Behold, the alternative 90s house history you don’t know – unless you’re connected to Indonesia. “Maju Maju Maju” is an impossibly catchy “xta-C” indo tech banger from Java’s Barakatak. And the music video is an easy, all-natural YouTube high:
I bring it up now as this was the jam that helped me shake my jetlag on arrival for the first time in Yogyakarta, Indonesia, in central Java, meeting with our team from Nusasonic Festival and working together with Berlin’s CTM Festival on the MusicMakers Hacklab and festival performances. That’s central Java; Barakatak are Sundanese, from the west side of Java.
Our world (at least for English-language sites like this one) is so tilted hard to the West that we often don’t know what we’re missing. This week, of course, you can marvel as ABC breathlessly shares the story of how David Guetta “helped bring house music to the US.” (See a terrific takedown by Terry Matthew of 5 magazine in – significantly – Chicago, Illinois.) But while they work out the fact that house music “is a feeling” but also “a genre from Chicago,” you should also take in how American dance styles got remixed elsewhere on planet Earth.
That story is more memorialized in cassette tapes and oral history than it is written down. But “Maju Maju Maju” is one poppy example. This was evidently the lead cut on Barakatak’s not-terribly-creatively-titled tape “HOUSE MUSIC VOL. 2.” The “ecstasy” reference may be literal; I heard a band – I think Barakatak – once got paid in an enormous stash of pills and doubled as dealers.

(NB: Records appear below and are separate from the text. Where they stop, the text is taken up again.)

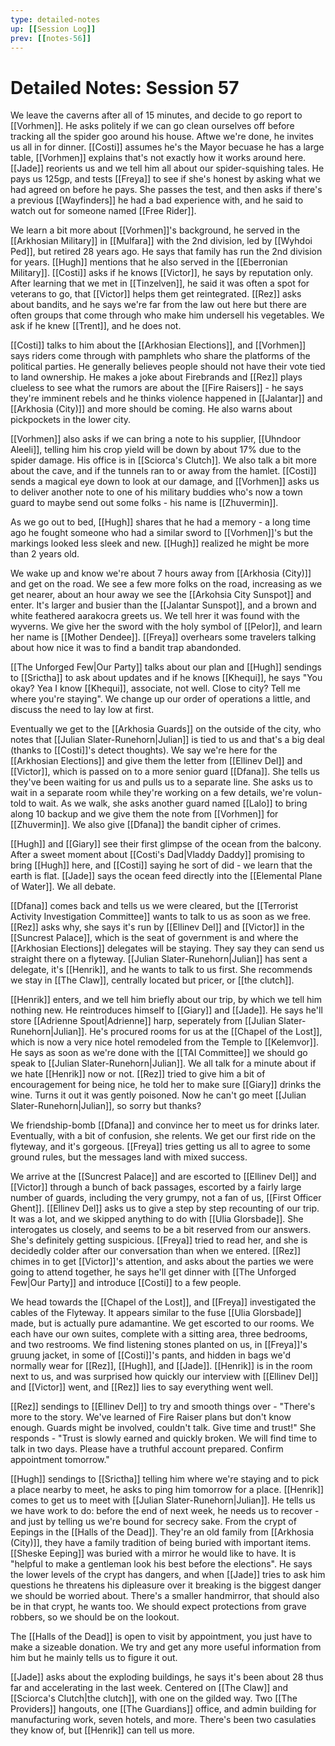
 ```yaml
---
type: detailed-notes
up: [[Session Log]]
prev: [[notes-56]]
---
```


# Detailed Notes: Session 57

We leave the caverns after all of 15 minutes, and decide to go report to [[Vorhmen]]. He asks politely if we can go clean ourselves off before tracking all the spider goo around his house. Aftwe we're done, he invites us all in for dinner. [[Costi]] assumes he's the Mayor becuase he has a large table, [[Vorhmen]] explains that's not exactly how it works around here. [[Jade]] reorients us and we tell him all about our spider-squishing tales. He pays us 125gp, and tests [[Freya]] to see if she's honest by asking what we had agreed on before he pays. She passes the test, and then asks if there's a previous [[Wayfinders]] he had a bad experience with, and he said to watch out for someone named [[Free Rider]].

We learn a bit more about [[Vorhmen]]'s background, he served in the [[Arkhosian Military]] in [[Mulfara]] with the 2nd division, led by [[Wyhdoi Ped]], but retired 28 years ago. He says that family has run the 2nd division for years. [[Hugh]] mentions that he also served in the [[Eberronian Military]]. [[Costi]] asks if he knows [[Victor]], he says by reputation only. After learning that we met in [[Tinzelven]], he said it was often a spot for veterans to go, that [[Victor]] helps them get reintegrated. [[Rez]] asks about bandits, and he says we're far from the law out here but there are often groups that come through who make him undersell his vegetables. We ask if he knew [[Trent]], and he does not. 

[[Costi]] talks to him about the [[Arkhosian Elections]], and [[Vorhmen]] says riders come through with pamphlets who share the platforms of the political parties. He generally believes people should not have their vote tied to land ownership. He makes a joke about Firebrands and [[Rez]] plays clueless to see what the rumors are about the [[Fire Raisers]] - he says they're imminent rebels and he thinks violence happened in [[Jalantar]] and [[Arkhosia (City)]] and more should be coming. He also warns about pickpockets in the lower city. 

[[Vorhmen]] also asks if we can bring a note to his supplier, [[Uhndoor Aleeli]], telling him his crop yield will be down by about 17% due to the spider damage. His office is in [[Sciorca's Clutch]]. We also talk a bit more about the cave, and if the tunnels ran to or away from the hamlet. [[Costi]] sends a magical eye down to look at our damage, and [[Vorhmen]] asks us to deliver another note to one of his military buddies who's now a town guard to maybe send out some folks - his name is [[Zhuvermin]]. 

As we go out to bed, [[Hugh]] shares that he had a memory - a long time ago he fought someone who had a similar sword to [[Vorhmen]]'s but the markings looked less sleek and new. [[Hugh]] realized he might be more than 2 years old. 

We wake up and know we're about 7 hours away from [[Arkhosia (City)]] and get on the road. We see a few more folks on the road, increasing as we get nearer, about an hour away we see the [[Arkohsia City Sunspot]] and enter. It's larger and busier than the [[Jalantar Sunspot]], and a brown and white feathered aarakocra greets us. We tell hrer it was found with the wyverns. We give her the sword with the holy symbol of [[Pelor]], and learn her name is [[Mother Dendee]]. [[Freya]] overhears some travelers talking about how nice it was to find a bandit trap abandonded. 

[[The Unforged Few|Our Party]] talks about our plan and [[Hugh]] sendings to [[Srictha]] to ask about updates and if he knows [[Khequi]], he says "You okay? Yea I know [[Khequi]], associate, not well. Close to city? Tell me where you're staying". We change up our order of operations a little, and discuss the need to lay low at first. 

Eventually we get to the [[Arkhosia Guards]] on the outside of the city, who notes that [[Julian Slater-Runehorn|Julian]] is tied to us and that's a big deal (thanks to [[Costi]]'s detect thoughts). We say we're here for the [[Arkhosian Elections]] and give them the letter from [[Ellinev Del]] and [[Victor]], which is passed on to a more senior guard [[Dfana]]. She tells us they've been waiting for us and pulls us to a separate line. She asks us to wait in a separate room while they're working on a few details, we're volun-told to wait. As we walk, she asks another guard named [[Lalo]] to bring along 10 backup and we give them the note from [[Vorhmen]] for [[Zhuvermin]]. We also give [[Dfana]] the bandit cipher of crimes.

[[Hugh]] and [[Giary]] see their first glimpse of the ocean from the balcony. After a sweet moment about [[Costi's Dad|Vladdy Daddy]] promising to bring [[Hugh]] here, and [[Costi]] saying he sort of did - we learn that the earth is flat. [[Jade]] says the ocean feed directly into the [[Elemental Plane of Water]]. We all debate. 

[[Dfana]] comes back and tells us we were cleared, but the [[Terrorist Activity Investigation  Committee]] wants to talk to us as soon as we free. [[Rez]] asks why, she says it's run by [[Ellinev Del]] and [[Victor]] in the [[Suncrest Palace]], which is the seat of government is and where the [[Arkhosian Elections]] delegates will be staying. They say they can send us straight there on a flyteway. [[Julian Slater-Runehorn|Julian]] has sent a delegate, it's [[Henrik]], and he wants to talk to us first. She recommends we stay in [[The Claw]], centrally located but pricer, or [[the clutch]]. 

[[Henrik]] enters, and we tell him briefly about our trip, by which we tell him nothing new. He reintroduces himself to [[Giary]] and [[Jade]]. He says he'll store [[Adrienne Spout|Adrienne]] harp, seperately from [[Julian Slater-Runehorn|Julian]]. He's procured rooms for us at the [[Chapel of the Lost]], which is now a very nice hotel remodeled from the Temple to [[Kelemvor]]. He says as soon as we're done with the [[TAI Committee]] we should go speak to [[Julian Slater-Runehorn|Julian]]. We all talk for a minute about if we hate [[Henrik]] now or not. [[Rez]] tried to give him a bit of encouragement for being nice, he told her to make sure [[Giary]] drinks the wine. Turns it out it was gently poisoned. Now he can't go meet [[Julian Slater-Runehorn|Julian]], so sorry but thanks?

We friendship-bomb [[Dfana]] and convince her to meet us for drinks later. Eventually, with a bit of confusion, she relents. We get our first ride on the flyteway, and it's gorgeous. [[Freya]] tries getting us all to agree to some ground rules, but the messages land with mixed success. 

We arrive at the [[Suncrest Palace]] and are escorted to [[Ellinev Del]] and [[Victor]] through a bunch of back passages, escorted by a fairly large number of guards, including the very grumpy, not a fan of us, [[First Officer Ghent]]. [[Ellinev Del]] asks us to give a step by step recounting of our trip. It was a lot, and we skipped anything to do with [[Ulia Glorsbade]]. She interogates us closely, and seems to be a bit reserved from our answers. She's definitely getting suspicious. [[Freya]] tried to read her, and she is decidedly colder after our conversation than when we entered. [[Rez]] chimes in to get [[Victor]]'s attention, and asks about the parties we were going to attend together, he says he'll get dinner with [[The Unforged Few|Our Party]] and introduce [[Costi]] to a few people. 

We head towards the [[Chapel of the Lost]], and [[Freya]] investigated the cables of the Flyteway. It appears similar to the fuse [[Ulia Glorsbade]] made, but is actually pure adamantine. We get escorted to our rooms. We each have our own suites, complete with a sitting area, three bedrooms, and two restrooms. We find listening stones planted on us, in [[Freya]]'s gruung jacket, in some of [[Costi]]'s pants, and hidden in bags we'd normally wear for [[Rez]], [[Hugh]], and [[Jade]]. [[Henrik]] is in the room next to us, and was surprised how quickly our interview with [[Ellinev Del]] and [[Victor]] went, and [[Rez]] lies to say everything went well. 

[[Rez]] sendings to [[Ellinev Del]] to try and smooth things over - "There's more to the story. We've learned of Fire Raiser plans but don't know enough. Guards might be involved, couldn't talk. Give time and trust!" She responds - "Trust is slowly earned and quickly broken. We will find time to talk in two days. Please have a truthful account prepared. Confirm appointment tomorrow."

[[Hugh]] sendings to [[Srictha]] telling him where we're staying and to pick a place nearby to meet, he asks to ping him tomorrow for a place. [[Henrik]] comes to get us to meet with [[Julian Slater-Runehorn|Julian]]. He tells us we have work to do: before the end of next week, he needs us to recover - and just by telling us we're bound for secrecy sake. From the crypt of Eepings in the [[Halls of the Dead]]. They're an old family from [[Arkhosia (City)]], they have a family tradition of being buried with important items. [[Sheske Eeping]] was buried with a mirror he would like to have. It is "helpful to make a gentleman look his best before the elections". He says the lower levels of the crypt has dangers, and when [[Jade]] tries to ask him questions he threatens his dipleasure over it breaking is the biggest danger we should be worried about. There's a smaller handmirror, that should also be in that crypt, he wants too. We should expect protections from grave robbers, so we should be on the lookout. 

The [[Halls of the Dead]] is open to visit by appointment, you just have to make a sizeable donation. We try and get any more useful information from him but he mainly tells us to figure it out. 

[[Jade]] asks about the exploding buildings, he says it's been about 28 thus far and accelerating in the last week. Centered on [[The Claw]] and [[Sciorca's Clutch|the clutch]], with one on the gilded way. Two [[The Providers]] hangouts, one [[The Guardians]] office, and admin building for manufacturing work, seven hotels, and more. There's been two casulaties they know of, but [[Henrik]] can tell us more.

It’s all in Indonesian, but one blogger has at least taken the time to catalog the band’s tape releases:
http://aerbening.blogspot.com/2013/02/barakatak-group.html
Here’s the very special cover for this one:
And with only minor changes in personnel, the band over the years looked more or less like this:
And this cover pretty much sums up the, uh, genre concept:
What’s to say, really? I can only share the fabulousness, complete with creative use of low budget video production and … enough jump cuts to induce a seizure.
And hey, now CDM readers from outside southeast Asia can be infected with the same earworm.

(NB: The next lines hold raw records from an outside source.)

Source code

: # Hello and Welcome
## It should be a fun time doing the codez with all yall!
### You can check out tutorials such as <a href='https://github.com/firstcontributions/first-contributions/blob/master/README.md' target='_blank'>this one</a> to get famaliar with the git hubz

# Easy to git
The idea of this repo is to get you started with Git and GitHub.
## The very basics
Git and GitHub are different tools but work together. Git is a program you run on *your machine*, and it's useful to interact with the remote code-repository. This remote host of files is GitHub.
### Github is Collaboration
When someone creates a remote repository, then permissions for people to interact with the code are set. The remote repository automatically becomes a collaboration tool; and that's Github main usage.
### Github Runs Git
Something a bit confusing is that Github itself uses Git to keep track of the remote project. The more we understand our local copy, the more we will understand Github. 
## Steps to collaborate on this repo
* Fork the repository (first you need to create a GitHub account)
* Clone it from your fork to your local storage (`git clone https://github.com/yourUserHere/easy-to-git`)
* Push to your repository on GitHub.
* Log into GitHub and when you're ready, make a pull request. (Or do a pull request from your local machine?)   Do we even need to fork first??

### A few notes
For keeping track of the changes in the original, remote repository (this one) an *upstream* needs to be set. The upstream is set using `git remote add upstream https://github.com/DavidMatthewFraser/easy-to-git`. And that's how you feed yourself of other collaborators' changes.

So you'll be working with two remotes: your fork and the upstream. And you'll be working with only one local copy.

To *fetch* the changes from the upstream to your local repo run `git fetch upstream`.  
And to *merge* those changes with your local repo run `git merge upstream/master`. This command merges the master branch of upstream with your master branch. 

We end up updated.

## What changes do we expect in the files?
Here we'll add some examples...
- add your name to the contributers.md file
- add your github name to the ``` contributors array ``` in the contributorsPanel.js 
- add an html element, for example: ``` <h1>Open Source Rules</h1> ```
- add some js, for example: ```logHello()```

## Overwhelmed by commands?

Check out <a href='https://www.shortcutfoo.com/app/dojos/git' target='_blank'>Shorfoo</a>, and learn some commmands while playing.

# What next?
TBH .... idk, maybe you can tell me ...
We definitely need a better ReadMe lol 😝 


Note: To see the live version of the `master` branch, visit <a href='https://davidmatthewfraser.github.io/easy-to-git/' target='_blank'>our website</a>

“Maju” my Indonesian colleagues tell me translates roughly to “forward,” so the song’s hook is “forward forward forward.” (“Let’s go?” Maybe hard to translate colloquially. Just, like, maju. See, now we’re all doing it. Word – learned!)
Updated: I’ve gotten yet more information on who these cats were. They originated the funkot and disko koplo genres, but seem to have been more legends of the scene than anything. They did produce vinyl – as in just ten extreme limited editions, enough to play in the clubs. Here’s one surviving record of those ten:
Here’s another gem from them. While various releases had ecstasy associations, this song is explicitly about how much fun it is to be high on MDMA and dancing:
Okay, one point: here’s some relative thinking for you. A major pop hit from Western Java, even while well known by one of the world’s most populous countries, barely registers in even a quick Internet search. They’re practically invisible. It’d be like if you’d never heard of C&C Music Factory – what would that mean for really underground stuff? Interpolate that down Indonesia’s long tail, and you get some clue to how privileged culture from specific places has become – even London versus rural England, let alone New York versus remote parts of the global South.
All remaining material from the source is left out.